Before you try to squeeze that one last item in, be aware that the authorities take overloaded vans and commercial vehicles seriously

If you drive a van as part of your business, you will probably already know that even the most heavy-duty models can struggle with heavy loads.

What you also need to know is that this is not just a practical issue – it’s a legal one. The authorities take an overstuffed van seriously, as excess weight can constitute a serious hazard for you and other drivers.

What types of commercial vehicles can be penalised?

Both the police and the Vehicle and Operator Services Agency (VOSA) have the power to stop and carry out checks on all commercial vehicles, such as:

  • Vans
  • Lorries
  • Buses
  • Coaches

What penalties do owners face for overloaded vans?

If an officer checks your vehicle and finds it to be above the maximum permitted vehicle weight – otherwise known as the model’s Gross Vehicle Weight (GVW) – you will be fined, and in the vast majority of cases, they will prevent you from driving any further.

How do you work out how much weight a van can legally carry?

To find out how much weight you are allowed to carry in your van, you need to find out two things:

  1. The van’s Gross Vehicle Weight (GVW)
  2. The van’s kerb weight

A van’s kerb weight refers to how much the van weighs on its own, with a full tank of petrol but with no additional passengers or items.

You can find out your van’s GVW in its instruction manual or brochure – it is also normally printed inside the van itself, usually near the door latch. The kerb weight can be found, again, in the vehicle’s instruction manual, or you can look up your specific model on the Internet.

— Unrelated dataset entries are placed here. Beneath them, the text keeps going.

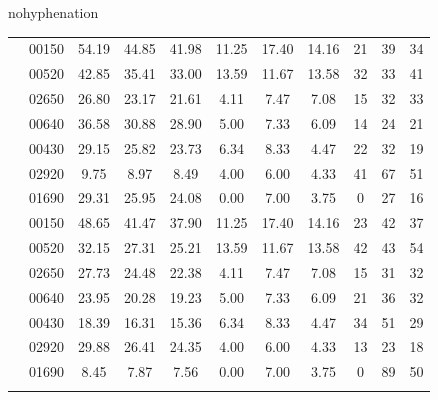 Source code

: \begin{hyphenrules}{nohyphenation}
\begin{table}[H]
{\begin{tabular}{>{\raggedleft\arraybackslash}p{4cm} lccCccCccc}
             & 00150 & 54.19 & 44.85 & 41.98 & 11.25 & 17.40 & 14.16 & 21 & 39 & 34 \\
            & 00520 &                       42.85 & 35.41 & 33.00 &     13.59 & 11.67 & 13.58 & 32 & 33 & 41 \\
            & 02650 &                       26.80 & 23.17 & 21.61 &     4.11 & 7.47 & 7.08 &    15 & 32 & 33 \\
            & 00640 &                       36.58 & 30.88 & 28.90 &     5.00 & 7.33 & 6.09 &    14 & 24 & 21 \\
            & 00430 &                       29.15 & 25.82 & 23.73 &     6.34 & 8.33 & 4.47 &    22 & 32 & 19 \\
            & 02920 &                       9.75 & 8.97 & 8.49 &        4.00 & 6.00 & 4.33 &    41 & 67 & 51 \\
            & 01690 &                       29.31 & 25.95 & 24.08 &     0.00 & 7.00 & 3.75 &    0 & 27 & 16 \\
            \midrule
            
             & 00150 & 48.65 & 41.47 & 37.90 & 11.25 & 17.40 & 14.16 & 23 & 42 & 37 \\
            & 00520 &                       32.15 & 27.31 & 25.21 &     13.59 & 11.67 & 13.58 & 42 & 43 & 54 \\
            & 02650 &                       27.73 & 24.48 & 22.38 &     4.11 & 7.47 & 7.08 &    15 & 31 & 32 \\
            & 00640 &                       23.95 & 20.28 & 19.23 &     5.00 & 7.33 & 6.09 &    21 & 36 & 32 \\
            & 00430 &                       18.39 & 16.31 & 15.36 &     6.34 & 8.33 & 4.47 &    34 & 51 & 29 \\
            & 02920 &                       29.88 & 26.41 & 24.35 &     4.00 & 6.00 & 4.33 &    13 & 23 & 18 \\
            & 01690 &                       8.45 & 7.87 & 7.56 &        0.00 & 7.00 & 3.75 &    0 & 89 & 50 \\
            \bottomrule
            
        \end{tabular}}
    \end{table}
\end{hyphenrules}


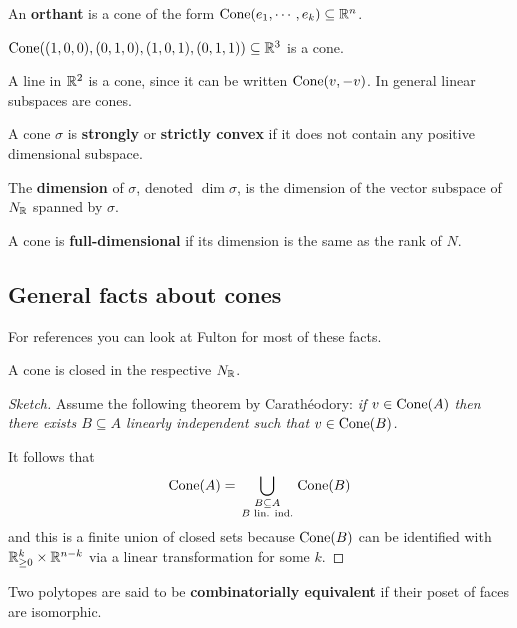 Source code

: \begin{definition}[Orthant]
An \textbf{orthant} is a cone of the form $\operatorname{Cone}(e_1,\cdots, e_k)\subseteq \mathbb{R}^n$.
\end{definition}

\begin{example}
$\operatorname{Cone}((1,0,0),(0,1,0),(1,0,1),(0,1,1))\subseteq \mathbb{R}^3$ is a cone.
\end{example}

\begin{example}
A line in $\mathbb{R}^2$ is a cone, since it can be written $\operatorname{Cone}(v,-v)$. In general linear subspaces are cones.
\end{example}


\begin{definition}[]
A cone $\sigma$ is \textbf{strongly} or \textbf{strictly convex} if it does not contain any positive dimensional subspace.
\end{definition}

\begin{definition}[]
The \textbf{dimension} of $\sigma$, denoted $\dim\sigma$, is the dimension of the vector subspace of $N_{\mathbb{R}}$ spanned by $\sigma$.

A cone is \textbf{full-dimensional} if its dimension is the same as the rank of $N$.
\end{definition}


\subsection{General facts about cones}
For references you can look at Fulton \cite{fulton1993introduction} for most of these facts.

\begin{proposition}
A cone is closed in the respective $N_{\mathbb{R}}$.
\end{proposition}
\begin{proof}[Sketch]
Assume the following theorem by Carath\'eodory: \textit{if $v\in \operatorname{Cone}(A)$ then there exists $B\subseteq A$ linearly independent such that $v\in \operatorname{Cone}(B)$.}
\medskip

\noindent
It follows that
\[\operatorname{Cone}(A)=\bigcup_{\begin{smallmatrix}B\subseteq A\\B\text{ lin. ind.}\end{smallmatrix}}\operatorname{Cone}(B)\]
and this is a finite union of closed sets because $\operatorname{Cone}(B)$ can be identified with $\mathbb{R}^{k}_{\geq 0}\times \mathbb{R}^{n-k}$ via a linear transformation for some $k$.
\end{proof}

\begin{definition}[]
Two polytopes are said to be \textbf{combinatorially equivalent} if their poset of faces are isomorphic.
\end{definition}

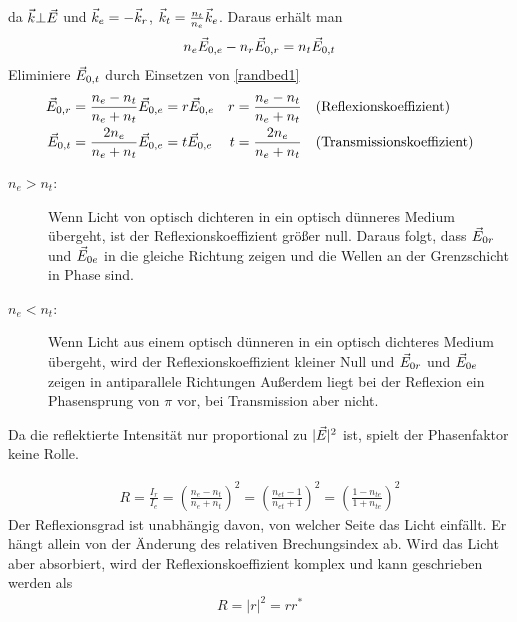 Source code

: da $\vec{k}\bot\vec{E}$ und $\vec{k}_e = -\vec{k}_r$, 
$\vec{k}_t = \frac{n_t}{n_e}\vec{k}_e$. Daraus erhält man
\begin{gather*}
  n_e\vec{E}_{0,e} -   n_r\vec{E}_{0,r} =   n_t\vec{E}_{0,t}
\end{gather*}
Eliminiere $\vec{E}_{0,t}$ durch Einsetzen von \eqref{randbed1}
\begin{align*}
  \vec{E}_{0,r} &= \frac{n_e-n_t}{n_e+n_t} \vec{E}_{0,e} = r\vec{E}_{0,e}
  &r &= \frac{n_e-n_t}{n_e+n_t} 
  &&\text{(Reflexionskoeffizient)}\\
  \vec{E}_{0,t} &= \frac{2n_e}{n_e+n_t} \vec{E}_{0,e} = t\vec{E}_{0,e}
  &t &= \frac{2n_e}{n_e+n_t} 
  &&\text{(Transmissionskoeffizient)}
\end{align*}%
%
%
%
%


\begin{description}
\item[$n_e>n_t$:] Wenn Licht von optisch dichteren in ein optisch dünneres
  Medium übergeht, ist der Reflexionskoeffizient größer null. 
  Daraus folgt, dass $\vec{E}_{0r}$ und $\vec{E}_{0e}$ in die gleiche
  Richtung zeigen und die Wellen an der Grenzschicht in Phase sind. 
\item[$n_e<n_t$:] Wenn Licht aus einem optisch dünneren in ein optisch dichteres
  Medium übergeht, wird der Reflexionskoeffizient kleiner Null und
  $\vec{E}_{0r}$ und $\vec{E}_{0e}$ zeigen in antiparallele Richtungen
  Außerdem liegt bei der Reflexion ein Phasensprung von $\pi$ vor,
  bei Transmission aber nicht.
\end{description}
Da die reflektierte Intensität nur proportional zu
$|\vec{E}|^2$ ist, spielt der Phasenfaktor keine Rolle.

\begin{gather*}
  R = \frac{I_r}{I_e}
  =\left( \frac{n_e-n_t}{n_e+n_t} \right)^2
  =\left( \frac{n_{et}-1}{n_{et}+1} \right)^2
  =\left( \frac{1-n_{te}}{1+n_{te}} \right)^2
\end{gather*}
Der Reflexionsgrad ist unabhängig davon, von welcher Seite das Licht
einfällt. Er hängt allein von der Änderung des relativen
Brechungsindex ab. Wird das Licht aber absorbiert, wird der
Reflexionskoeffizient komplex und kann geschrieben werden als
\begin{align*}
  R=\vert r\vert^2=rr^*
\end{align*}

When you have found these out, simply subtract the kerb weight from the GVW, and you will have the maximum weight you are legally allowed to carry in your van.

So, for example, if you have a van with a GVW of 2240kg and a kerb weight of 1415kg, you would subtract one from the other, and see that you are allowed to carry up to 825kg extra.

How much can you be fined for an overloaded van?

If a police or VOSA officer finds you to be lugging around more than your legal maximum weight, they will impose a fixed penalty fine, the amount of which depends on how much you have gone over the legal limit. The current penalties are below:

Amount over limit Fine
5%-10% £100
10%-15% £200
15-30% £300
More than 30% Court summons


As you can see, the authorities allow a leeway of up to 5% before they hand out a fine, unless the excess weight is more than one tonne.

What do you do if fined?

If you have an address in the UK, you will have 28 days to pay the above fines, or ask for a court hearing if you want an appeal.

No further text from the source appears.